Woid is an extremely customizable high-performance type-erasure header-only library. It provides containers like std::any, std::function and tools for non-intrusive polymorphism.
Key features:
- Performance
- Value semantics
- Move-only type support
- Duck typing
- Extreme customizability
In my current benchmarks it outperforms std::any, std::function, inheritance-based polymorphism and some well-known libraries like function2, boost::te and microsoft/proxy.
I want to make sure the comparison is fair, therefore, your advice on how to better tune the existing libraries is rather welcome.
struct Square {
double side;
double area() const { return side * side; }
};
struct Shape : woid::InterfaceBuilder
::Fun<"area", [](const auto& obj) -> double { return obj.area(); } >
::Build {
auto area() const { return call<"area">(); }
};
auto a = Shape{Square{1.5}}.area();
And of course I'm here to answer your questions.In my experience the typical implementations of std::function are slow-ish during construction/copying but calling an existing object is okay.
Have you compared just the performance of calling type erased functions? Is there still a difference due to cache locality?

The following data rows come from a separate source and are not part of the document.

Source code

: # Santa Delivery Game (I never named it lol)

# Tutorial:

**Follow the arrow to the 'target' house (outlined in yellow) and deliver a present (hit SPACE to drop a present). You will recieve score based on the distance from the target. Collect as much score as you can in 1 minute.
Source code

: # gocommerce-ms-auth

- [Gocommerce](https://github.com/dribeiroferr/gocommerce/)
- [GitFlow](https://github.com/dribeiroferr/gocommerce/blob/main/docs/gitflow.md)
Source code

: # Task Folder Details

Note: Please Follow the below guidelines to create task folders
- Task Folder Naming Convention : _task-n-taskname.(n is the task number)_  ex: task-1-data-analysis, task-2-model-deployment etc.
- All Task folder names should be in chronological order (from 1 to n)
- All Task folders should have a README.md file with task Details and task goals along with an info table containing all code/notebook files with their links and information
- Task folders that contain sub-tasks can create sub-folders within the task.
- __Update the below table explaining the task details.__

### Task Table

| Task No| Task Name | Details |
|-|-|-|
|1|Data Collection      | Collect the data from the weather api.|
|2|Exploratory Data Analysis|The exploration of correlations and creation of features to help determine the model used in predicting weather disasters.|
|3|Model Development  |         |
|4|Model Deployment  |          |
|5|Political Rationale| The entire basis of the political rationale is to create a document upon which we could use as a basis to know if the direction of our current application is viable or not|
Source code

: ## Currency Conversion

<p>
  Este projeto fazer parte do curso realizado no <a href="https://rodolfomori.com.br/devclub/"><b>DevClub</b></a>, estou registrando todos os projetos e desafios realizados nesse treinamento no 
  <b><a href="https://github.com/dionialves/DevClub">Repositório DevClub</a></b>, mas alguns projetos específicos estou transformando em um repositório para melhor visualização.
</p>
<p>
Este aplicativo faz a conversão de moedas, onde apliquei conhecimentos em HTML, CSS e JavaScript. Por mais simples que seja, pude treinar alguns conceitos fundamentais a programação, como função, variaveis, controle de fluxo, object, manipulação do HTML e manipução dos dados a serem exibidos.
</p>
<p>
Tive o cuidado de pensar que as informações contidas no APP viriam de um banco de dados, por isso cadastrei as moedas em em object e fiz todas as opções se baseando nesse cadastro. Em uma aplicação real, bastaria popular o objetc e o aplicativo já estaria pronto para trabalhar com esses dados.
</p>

Here I wrap std::less<int> into different wrappers (and of them manage to do SBO) and feed it into std::sort. Unless std::sort does a ton of copies, this is predominantly down to function invocation, not instantiation/lifetime management.
There Woid is up to about 60% faster than std::function if it leverages the triviality of std::less<int>. The advantage goes to 30% if don't optimize for trivial types. And either of the wrappers considered are much slower than just using the lambda directly (see the Id "wrapper") as the type-erased wrappers inhibit inlining.